■ PROVIDED RECORDS
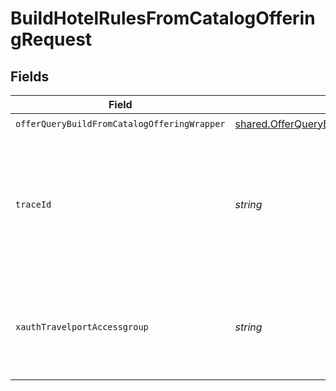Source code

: # BuildHotelRulesFromCatalogOfferingRequest


## Fields

| Field                                                                                                                       | Type                                                                                                                        | Required                                                                                                                    | Description                                                                                                                 |
| --------------------------------------------------------------------------------------------------------------------------- | --------------------------------------------------------------------------------------------------------------------------- | --------------------------------------------------------------------------------------------------------------------------- | --------------------------------------------------------------------------------------------------------------------------- |
| `offerQueryBuildFromCatalogOfferingWrapper`                                                                                 | [shared.OfferQueryBuildFromCatalogOfferingWrapper](../../../sdk/models/shared/offerquerybuildfromcatalogofferingwrapper.md) | :heavy_check_mark:                                                                                                          | N/A                                                                                                                         |
| `traceId`                                                                                                                   | *string*                                                                                                                    | :heavy_minus_sign:                                                                                                          | Identifier used to correlate API invocations across long-running or multi-call business flows.                              |
| `xauthTravelportAccessgroup`                                                                                                | *string*                                                                                                                    | :heavy_minus_sign:                                                                                                          | Identifies the Travelport access group with which the caller is associated                                                  |
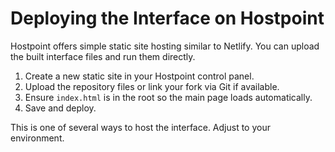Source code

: # Deploying the Interface on Hostpoint

Hostpoint offers simple static site hosting similar to Netlify. You can upload the built interface files and run them directly.

1. Create a new static site in your Hostpoint control panel.
2. Upload the repository files or link your fork via Git if available.
3. Ensure `index.html` is in the root so the main page loads automatically.
4. Save and deploy.

This is one of several ways to host the interface. Adjust to your environment.
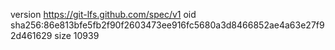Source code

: version https://git-lfs.github.com/spec/v1
oid sha256:86e813bfe5fb2f90f2603473ee916fc5680a3d8466852ae4a63e27f92d461629
size 10939
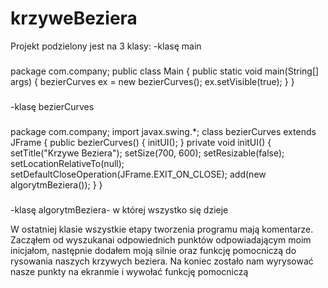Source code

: # krzyweBeziera
Projekt podzielony jest na 3 klasy:
-klasę main

###
package com.company;
public class Main {
    public static void main(String[] args) {
        bezierCurves ex = new bezierCurves();
                ex.setVisible(true);
    }
}
###
-klasę bezierCurves
###
package com.company;
import javax.swing.*;
class bezierCurves extends JFrame {
    public bezierCurves() {
        initUI();
    }
    private void initUI() {
        setTitle("Krzywe Beziera");
        setSize(700, 600);
        setResizable(false);
        setLocationRelativeTo(null);
        setDefaultCloseOperation(JFrame.EXIT_ON_CLOSE);
        add(new algorytmBeziera());
    }
}
###

-klasę algorytmBeziera- w której wszystko się dzieje

W ostatniej klasie wszystkie etapy tworzenia programu mają komentarze. Zacząłem od wyszukanai odpowiednich punktów odpowiadającym moim inicjałom, następnie dodałem moją silnie oraz funkcję pomocniczą do rysowania naszych krzywych beziera. Na koniec zostało nam wyrysować nasze punkty na ekranmie i wywołać funkcję pomocniczą
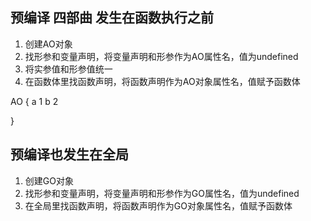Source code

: ## 预编译 四部曲  发生在函数执行之前
1. 创建AO对象
2. 找形参和变量声明，将变量声明和形参作为AO属性名，值为undefined
3. 将实参值和形参值统一
4. 在函数体里找函数声明，将函数声明作为AO对象属性名，值赋予函数体

AO {
  a 1
  b 2
    
}


## 预编译也发生在全局
1. 创建GO对象
2. 找形参和变量声明，将变量声明和形参作为GO属性名，值为undefined
3. 在全局里找函数声明，将函数声明作为GO对象属性名，值赋予函数体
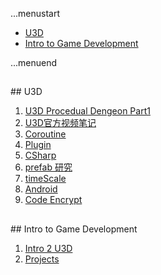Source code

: ...menustart

 - [U3D](#f1ab9c403a278470b521f050cf149ff5)
 - [Intro to Game Development](#6962dfbcfcc7af6f915019edf77e6cc8)

...menuend





<h2 id="f1ab9c403a278470b521f050cf149ff5"></h2>
## U3D


 1. [U3D Procedual Dengeon Part1](https://github.com/mebusy/notes/blob/master/dev_notes/U3D_ProcedualDengeon%201.md) 
 2. [U3D官方视频笔记](https://github.com/mebusy/notes/blob/master/dev_notes/U3D%E5%AE%98%E6%96%B9%E8%A7%86%E9%A2%91%E7%AC%94%E8%AE%B0.md) 
 3. [Coroutine](https://github.com/mebusy/notes/blob/master/dev_notes/Unity_coroutine.md) 
 4. [Plugin](https://github.com/mebusy/notes/blob/master/dev_notes/Unity_Plugin.md)
 5. [CSharp](https://github.com/mebusy/notes/blob/master/dev_notes/Unity3D_CSharp.md) 
 6. [prefab 研究](https://github.com/mebusy/notes/blob/master/dev_notes/U3D_prefab_tips.md) 
 7. [timeScale](https://github.com/mebusy/notes/blob/master/dev_notes/U3D_timescale.md)  
 8. [Android](https://github.com/mebusy/notes/blob/master/dev_notes/Unity_Android.md) 
 9. [Code Encrypt](https://github.com/mebusy/notes/blob/master/dev_notes/Unity_code_encrypt.md) 
 



<h2 id="6962dfbcfcc7af6f915019edf77e6cc8"></h2>
## Intro to Game Development


 1. [Intro 2 U3D](https://github.com/mebusy/notes/blob/master/dev_notes/Intro2GameDevelopment_Intro.md) 
 2. [Projects](https://github.com/mebusy/notes/blob/master/dev_notes/U3D_INTRO_2_GAME_Development.md)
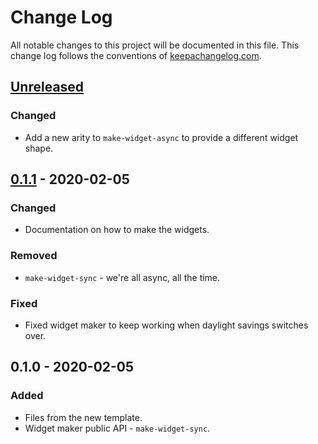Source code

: # Change Log
All notable changes to this project will be documented in this file. This change log follows the conventions of [keepachangelog.com](http://keepachangelog.com/).

## [Unreleased]
### Changed
- Add a new arity to `make-widget-async` to provide a different widget shape.

## [0.1.1] - 2020-02-05
### Changed
- Documentation on how to make the widgets.

### Removed
- `make-widget-sync` - we're all async, all the time.

### Fixed
- Fixed widget maker to keep working when daylight savings switches over.

## 0.1.0 - 2020-02-05
### Added
- Files from the new template.
- Widget maker public API - `make-widget-sync`.

[Unreleased]: https://github.com/your-name/spliter/compare/0.1.1...HEAD
[0.1.1]: https://github.com/your-name/spliter/compare/0.1.0...0.1.1
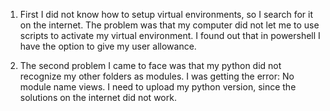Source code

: 1. First I did not know how to setup virtual environments, so I search for it on the internet. The problem was that my computer did not let me to use
scripts to activate my virtual environment. I found out that in powershell I have the option to give my user allowance.

2. The second problem I came to face was that my python did not recognize my other folders as modules. I was getting the error: No module name views. I need to upload my python version,
since the solutions on the internet did not work.
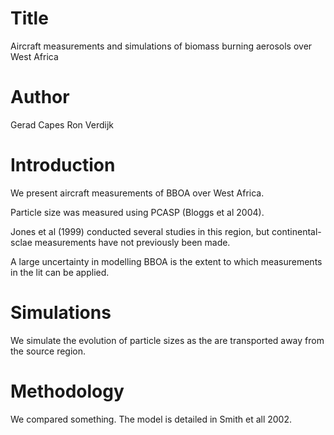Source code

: # Title
Aircraft measurements and simulations of biomass burning aerosols over West Africa

# Author
Gerad Capes
Ron Verdijk

# Introduction
We present aircraft measurements of BBOA over West Africa.

Particle size was measured using PCASP (Bloggs et al 2004). 

Jones et al (1999) conducted several studies in this region,
but continental-sclae measurements have not previously been made. 

A large uncertainty in modelling BBOA is the extent to which
measurements in the lit can be applied.

# Simulations
We simulate the evolution of particle sizes as the are transported
away from the source region.

# Methodology
We compared something. 
The model is detailed in Smith et all 2002. 
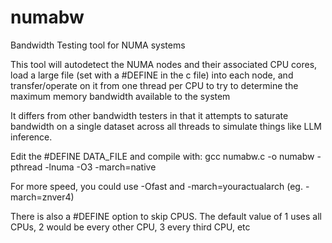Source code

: # numabw
Bandwidth Testing tool for NUMA systems

This tool will autodetect the NUMA nodes and their associated CPU cores, load a large file (set with a #DEFINE in the c file) into each node, and transfer/operate on it from one thread per CPU to try to determine the maximum memory bandwidth available to the system

It differs from other bandwidth testers in that it attempts to saturate bandwidth on a single dataset across all threads to simulate things like LLM inference.

Edit the #DEFINE DATA_FILE and compile with:
gcc numabw.c -o numabw -pthread -lnuma -O3 -march=native

For more speed, you could use -Ofast and -march=youractualarch (eg. -march=znver4)

There is also a #DEFINE option to skip CPUS. The default value of 1 uses all CPUs, 2 would be every other CPU, 3 every third CPU, etc
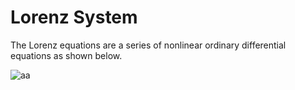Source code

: # Lorenz System

The Lorenz equations are a series of nonlinear ordinary differential equations as shown below.

![aa](https://github.com/user-attachments/assets/9d05f1d7-a835-4398-966c-582c208bac43)


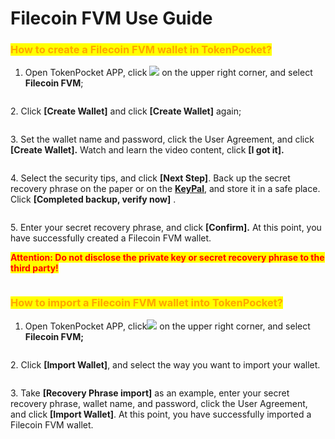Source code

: # Filecoin FVM Use Guide

### <mark style="color:orange;">**How to create a Filecoin FVM wallet in TokenPocket?**</mark> <a href="#how-to-create-an-etc-wallet-in-tokenpocket" id="how-to-create-an-etc-wallet-in-tokenpocket"></a>

1. Open TokenPocket APP, click ![](<../../.gitbook/assets/image (2) (1) (2).png>) on the upper right corner, and select **Filecoin FVM**;

<figure><img src="../../.gitbook/assets/image (21).png" alt=""><figcaption></figcaption></figure>

2\. Click **\[Create Wallet]**  and click **\[Create Wallet]** again;

<figure><img src="../../.gitbook/assets/image (18).png" alt=""><figcaption></figcaption></figure>

3\. Set the wallet name and password, click the User Agreement, and click **\[Create Wallet].** Watch and learn the video content, click **\[I got it].**

<figure><img src="../../.gitbook/assets/image (1) (1) (1).png" alt=""><figcaption></figcaption></figure>

4\.  Select the security tips, and click **\[Next Step]**. Back up the secret recovery phrase on the paper or on the [**KeyPal**](https://www.keypal.pro/en/), and store it in a safe place. Click **\[Completed backup, verify now]** .

<figure><img src="../../.gitbook/assets/image (26).png" alt=""><figcaption></figcaption></figure>

5\. Enter your secret recovery phrase, and click **\[Confirm].** At this point, you have successfully created a Filecoin FVM wallet.

<mark style="color:red;">**Attention: Do not disclose the private key or secret recovery phrase to the third party!**</mark>

<figure><img src="../../.gitbook/assets/dogecn5 1.png" alt=""><figcaption></figcaption></figure>

### <mark style="color:orange;">**How to import a Filecoin FVM wallet into TokenPocket?**</mark> <a href="#how-to-import-an-etc-wallet-into-tokenpocket" id="how-to-import-an-etc-wallet-into-tokenpocket"></a>

1. Open TokenPocket APP, click![](<../../.gitbook/assets/image (8).png>) on the upper right corner, and select **Filecoin FVM;**

<figure><img src="../../.gitbook/assets/image (7).png" alt=""><figcaption></figcaption></figure>

2\. Click **\[Import Wallet]**, and select the way you want to import your wallet.

<figure><img src="../../.gitbook/assets/image (1) (1) (1) (1).png" alt=""><figcaption></figcaption></figure>

3\. Take **\[Recovery Phrase import]** as an example, enter your secret recovery phrase, wallet name, and password, click the User Agreement, and click **\[Import Wallet]**. At this point, you have successfully imported a Filecoin FVM wallet.​​

<figure><img src="../../.gitbook/assets/image (31).png" alt=""><figcaption></figcaption></figure>
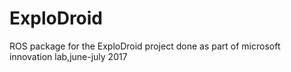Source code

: # ExploDroid
ROS package for the ExploDroid project done as part of microsoft innovation lab,june-july 2017
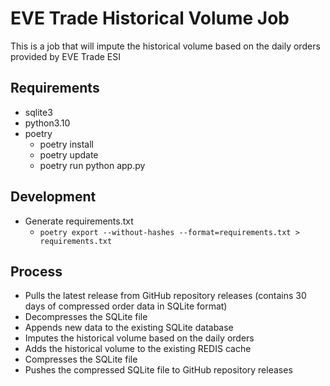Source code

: # EVE Trade Historical Volume Job

This is a job that will impute the historical volume based on the daily orders provided by EVE Trade ESI

## Requirements

* sqlite3
* python3.10
* poetry
    * poetry install
    * poetry update
    * poetry run python app.py

## Development

* Generate requirements.txt
    * `poetry export --without-hashes --format=requirements.txt > requirements.txt`

## Process

* Pulls the latest release from GitHub repository releases (contains 30 days of compressed order data in SQLite format)
* Decompresses the SQLite file
* Appends new data to the existing SQLite database
* Imputes the historical volume based on the daily orders
* Adds the historical volume to the existing REDIS cache
* Compresses the SQLite file
* Pushes the compressed SQLite file to GitHub repository releases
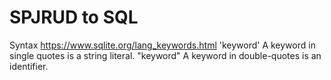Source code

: # SPJRUD to SQL

Syntax https://www.sqlite.org/lang_keywords.html
'keyword'   A keyword in single quotes is a string literal.
"keyword"   A keyword in double-quotes is an identifier.
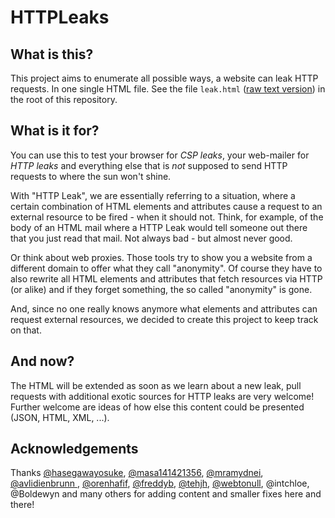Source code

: # HTTPLeaks

## What is this?

This project aims to enumerate all possible ways, a website can leak HTTP requests. 
In one single HTML file. See the file `leak.html` ([raw text version](https://raw.githubusercontent.com/cure53/HTTPLeaks/main/leak.html)) in the root of this repository.

## What is it for?

You can use this to test your browser for *CSP leaks*, your web-mailer for *HTTP leaks* and everything else that is *not* supposed to send HTTP requests to where the sun won't shine.

With "HTTP Leak", we are essentially referring to a situation, where a certain combination of HTML elements and attributes cause a request to an external resource to be fired - when it should not. Think, for example, of the body of an HTML mail where a HTTP Leak would tell someone out there that you just read that mail. Not always bad - but almost never good. 

Or think about web proxies. Those tools try to show you a website from a different domain to offer what they call "anonymity". Of course they have to also rewrite all HTML elements and attributes that fetch resources via HTTP (or alike) and if they forget something, the so called "anonymity" is gone. 

And, since no one really knows anymore what elements and attributes can request external resources, we decided to create this project to keep track on that.

## And now?

The HTML will be extended as soon as we learn about a new leak, pull requests with additional exotic sources for HTTP leaks are very welcome! Further welcome are ideas of how else this content could be presented (JSON, HTML, XML, ...).

## Acknowledgements

Thanks [@hasegawayosuke](https://twitter.com/hasegawayosuke), [@masa141421356](https://twitter.com/masa141421356), [@mramydnei](https://twitter.com/mramydnei), [@avlidienbrunn ](https://twitter.com/avlidienbrunn ), [@orenhafif](https://twitter.com/orenhafif), [@freddyb](https://twitter.com/freddyb), [@tehjh](https://twitter.com/tehjh), [@webtonull](https://twitter.com/webtonull), @intchloe, @Boldewyn and many others for adding content and smaller fixes here and there!
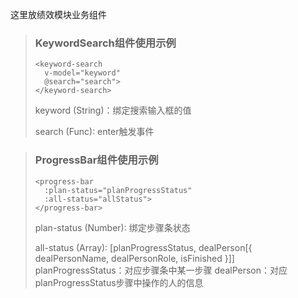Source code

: 这里放绩效模块业务组件
> ### KeywordSearch组件使用示例
>
>     <keyword-search
>       v-model="keyword"
>       @search="search">
>     </keyword-search>
>
> keyword (String)：绑定搜索输入框的值
>
> search (Func): enter触发事件

> ### ProgressBar组件使用示例
>
>     <progress-bar
>       :plan-status="planProgressStatus"
>       :all-status="allStatus">
>     </progress-bar>
>
> plan-status (Number): 绑定步骤条状态
>
> all-status (Array): [planProgressStatus, dealPerson[{ dealPersonName, dealPersonRole, isFinished }]]
>  planProgressStatus：对应步骤条中某一步骤
>  dealPerson：对应planProgressStatus步骤中操作的人的信息

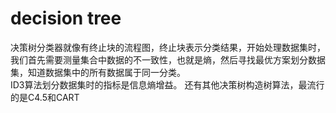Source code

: # decision tree

决策树分类器就像有终止块的流程图，终止块表示分类结果，开始处理数据集时，我们首先需要测量集合中数据的不一致性，也就是熵，然后寻找最优方案划分数据集，知道数据集中的所有数据属于同一分类。  
ID3算法划分数据集时的指标是信息熵增益。
还有其他决策树构造树算法，最流行的是C4.5和CART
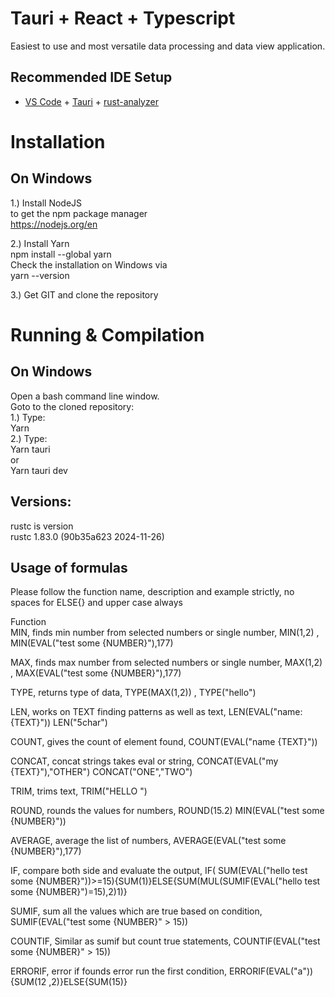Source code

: # Tauri + React + Typescript

Easiest to use and most versatile data processing and data view application.

## Recommended IDE Setup

- [VS Code](https://code.visualstudio.com/) + [Tauri](https://marketplace.visualstudio.com/items?itemName=tauri-apps.tauri-vscode) + [rust-analyzer](https://marketplace.visualstudio.com/items?itemName=rust-lang.rust-analyzer)


# Installation

## On Windows
1.) Install NodeJS <br>
to get the npm package manager <br>
https://nodejs.org/en<br>

2.) Install Yarn<br>
npm install --global yarn<br>
Check the installation on Windows via<br>
yarn --version<br>

3.) Get GIT and clone the repository<br>

# Running & Compilation

## On Windows
Open a bash command line window.<br>
Goto to the cloned repository:<br>
1.) Type: <br>
Yarn<br>
2.) Type:<br>
Yarn tauri <br>
or<br>
Yarn tauri dev

## Versions:
rustc is version <br>
rustc 1.83.0 (90b35a623 2024-11-26)

## Usage of formulas

Please follow the function name, description and example strictly, no spaces for ELSE{} and upper case always

Function		
MIN,	finds min number from selected numbers or single number,	MIN(1,2) , MIN(EVAL("test some {NUMBER}"),177)

MAX,	finds max number from selected numbers or single number,	MAX(1,2) , MAX(EVAL("test some {NUMBER}"),177)

TYPE,	returns type of data,	TYPE(MAX(1,2)) , TYPE("hello")

LEN,	works on TEXT finding patterns as well as text,	LEN(EVAL("name: {TEXT}")) LEN("5char")

COUNT,	gives the count of element found,	COUNT(EVAL("name {TEXT}"))

CONCAT,	concat strings takes eval or string,	CONCAT(EVAL("my {TEXT}"),"OTHER") CONCAT("ONE","TWO")

TRIM,	trims text,	TRIM("HELLO   ")

ROUND,	rounds the values for numbers, 	ROUND(15.2) MIN(EVAL("test some {NUMBER}"))

AVERAGE,	average the list of numbers, 	AVERAGE(EVAL("test some {NUMBER}"),177)

IF,	compare both side and evaluate the output,	IF( SUM(EVAL("hello test some {NUMBER}"))>=15){SUM(1)}ELSE{SUM(MUL(SUMIF(EVAL("hello test some {NUMBER}")=15),2)1)}

SUMIF,	sum all the values which are true based on condition,	SUMIF(EVAL("test some {NUMBER}" > 15))

COUNTIF,	Similar as sumif but count true statements,	COUNTIF(EVAL("test some {NUMBER}" > 15))

ERRORIF,	error if founds error run the first condition,	ERRORIF(EVAL("a")){SUM(12 ,2)}ELSE{SUM(15)}
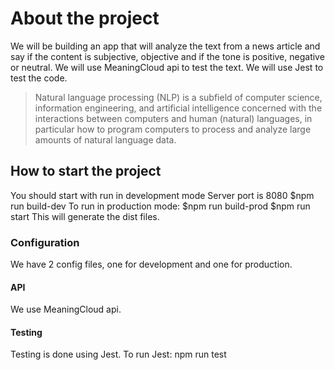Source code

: # About the project
We will be building an app that will analyze the text from a news article and say if the content is subjective, objective and if the tone is positive, negative or neutral.
We will use MeaningCloud api to test the text.
We will use Jest to test the code.

> Natural language processing (NLP) is a subfield of computer science, information engineering, and artificial intelligence
concerned with the interactions between computers and human (natural) languages, in particular how to program computers to
process and analyze large amounts of natural language data.


## How to start the project

You should start with run in development mode
Server port is 8080
 $npm run build-dev
 To run in production mode:
 $npm run build-prod
 $npm run start
 This will generate the dist files.

### Configuration
We have 2 config files, one for development and one for production.

#### API
We use MeaningCloud api.

#### Testing
Testing is done using Jest.
To run Jest:
npm run test
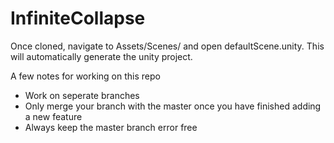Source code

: # InfiniteCollapse

Once cloned, navigate to Assets/Scenes/ and open defaultScene.unity. This will automatically generate the unity project.

A few notes for working on this repo
* Work on seperate branches
* Only merge your branch with the master once you have finished adding a new feature
* Always keep the master branch error free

■ PROBLEM DETAILS
Using the entries above, give again exactly the lines from the line holding "All notable changes" through the line holding "- Documentation on how to make the widgets.". Include both end lines and nothing else.

■ RESPONSE BOX
All notable changes to this project will be documented in this file. This change log follows the conventions of [keepachangelog.com](http://keepachangelog.com/).

## [Unreleased]
### Changed
- Add a new arity to `make-widget-async` to provide a different widget shape.

## [0.1.1] - 2020-02-05
### Changed
- Documentation on how to make the widgets.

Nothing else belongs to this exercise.